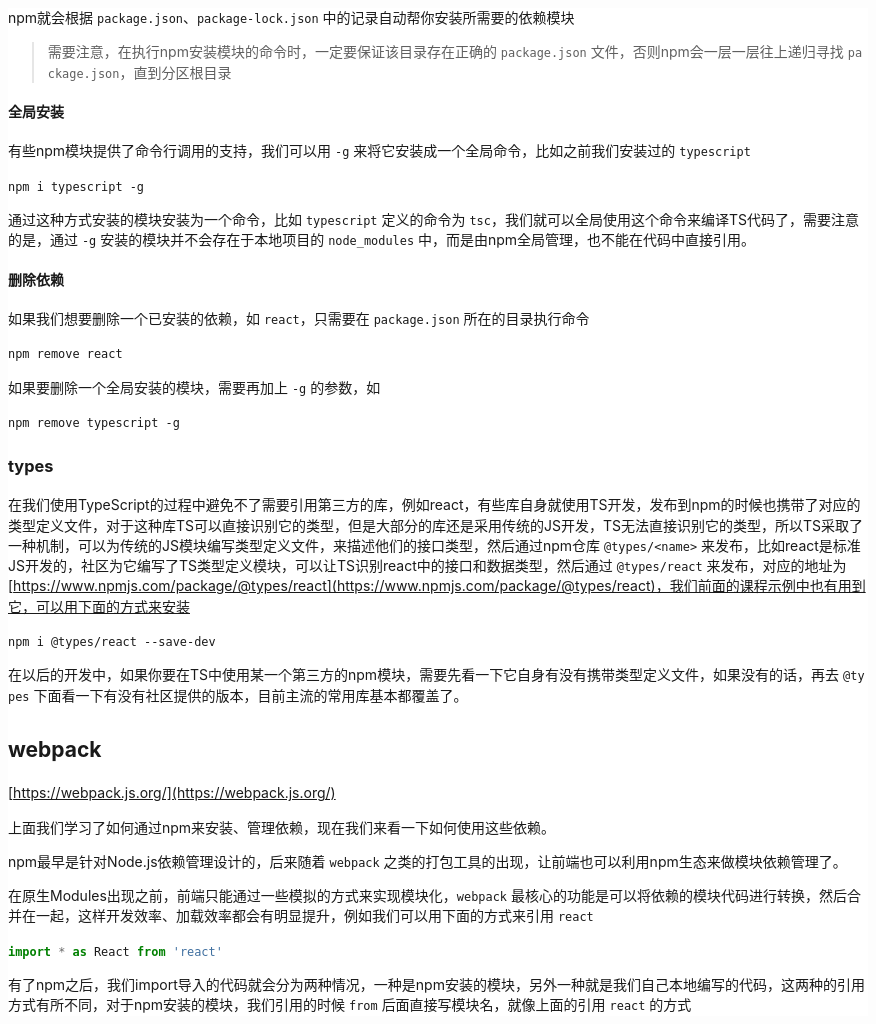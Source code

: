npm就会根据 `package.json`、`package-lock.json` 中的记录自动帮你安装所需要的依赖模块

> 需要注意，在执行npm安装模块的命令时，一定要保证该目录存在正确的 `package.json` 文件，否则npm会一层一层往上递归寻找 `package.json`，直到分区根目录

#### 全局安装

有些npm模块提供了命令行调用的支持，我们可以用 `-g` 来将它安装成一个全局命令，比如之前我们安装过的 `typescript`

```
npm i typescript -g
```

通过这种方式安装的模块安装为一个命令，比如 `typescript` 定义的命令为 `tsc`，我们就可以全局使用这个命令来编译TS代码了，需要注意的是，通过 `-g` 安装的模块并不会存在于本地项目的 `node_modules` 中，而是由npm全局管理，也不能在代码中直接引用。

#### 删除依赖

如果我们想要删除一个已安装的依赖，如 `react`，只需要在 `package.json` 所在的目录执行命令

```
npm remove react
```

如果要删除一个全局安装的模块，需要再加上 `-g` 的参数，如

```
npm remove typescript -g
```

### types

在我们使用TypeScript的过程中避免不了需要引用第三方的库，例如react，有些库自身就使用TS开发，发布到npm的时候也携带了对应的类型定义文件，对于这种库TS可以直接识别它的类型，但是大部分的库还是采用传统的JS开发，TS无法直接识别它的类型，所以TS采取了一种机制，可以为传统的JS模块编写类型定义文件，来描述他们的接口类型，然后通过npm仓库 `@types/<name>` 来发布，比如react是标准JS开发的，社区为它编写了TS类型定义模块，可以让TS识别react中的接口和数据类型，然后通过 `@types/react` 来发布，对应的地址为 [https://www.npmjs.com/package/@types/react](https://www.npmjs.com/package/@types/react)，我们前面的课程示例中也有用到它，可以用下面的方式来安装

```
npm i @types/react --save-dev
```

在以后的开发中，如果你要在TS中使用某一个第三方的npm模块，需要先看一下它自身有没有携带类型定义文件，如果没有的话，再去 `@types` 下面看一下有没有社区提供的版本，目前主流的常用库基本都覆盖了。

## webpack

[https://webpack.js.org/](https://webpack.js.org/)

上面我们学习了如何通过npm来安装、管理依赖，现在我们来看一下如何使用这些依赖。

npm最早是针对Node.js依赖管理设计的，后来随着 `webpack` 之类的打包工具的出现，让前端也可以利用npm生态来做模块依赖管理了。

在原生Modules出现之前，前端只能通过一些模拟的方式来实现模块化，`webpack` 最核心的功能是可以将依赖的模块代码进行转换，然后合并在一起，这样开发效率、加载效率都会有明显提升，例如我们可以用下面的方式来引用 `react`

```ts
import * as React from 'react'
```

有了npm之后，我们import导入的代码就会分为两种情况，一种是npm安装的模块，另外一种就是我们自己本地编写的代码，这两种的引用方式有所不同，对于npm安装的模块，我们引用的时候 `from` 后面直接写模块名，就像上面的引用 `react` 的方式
########
Only lines holding the word "package" belong in the answer; copy all of them from the records.

#### Exercise result
:npm就会根据 `package.json`、`package-lock.json` 中的记录自动帮你安装所需要的依赖模块
> 需要注意，在执行npm安装模块的命令时，一定要保证该目录存在正确的 `package.json` 文件，否则npm会一层一层往上递归寻找 `package.json`，直到分区根目录
如果我们想要删除一个已安装的依赖，如 `react`，只需要在 `package.json` 所在的目录执行命令
在我们使用TypeScript的过程中避免不了需要引用第三方的库，例如react，有些库自身就使用TS开发，发布到npm的时候也携带了对应的类型定义文件，对于这种库TS可以直接识别它的类型，但是大部分的库还是采用传统的JS开发，TS无法直接识别它的类型，所以TS采取了一种机制，可以为传统的JS模块编写类型定义文件，来描述他们的接口类型，然后通过npm仓库 `@types/<name>` 来发布，比如react是标准JS开发的，社区为它编写了TS类型定义模块，可以让TS识别react中的接口和数据类型，然后通过 `@types/react` 来发布，对应的地址为 [https://www.npmjs.com/package/@types/react](https://www.npmjs.com/package/@types/react)，我们前面的课程示例中也有用到它，可以用下面的方式来安装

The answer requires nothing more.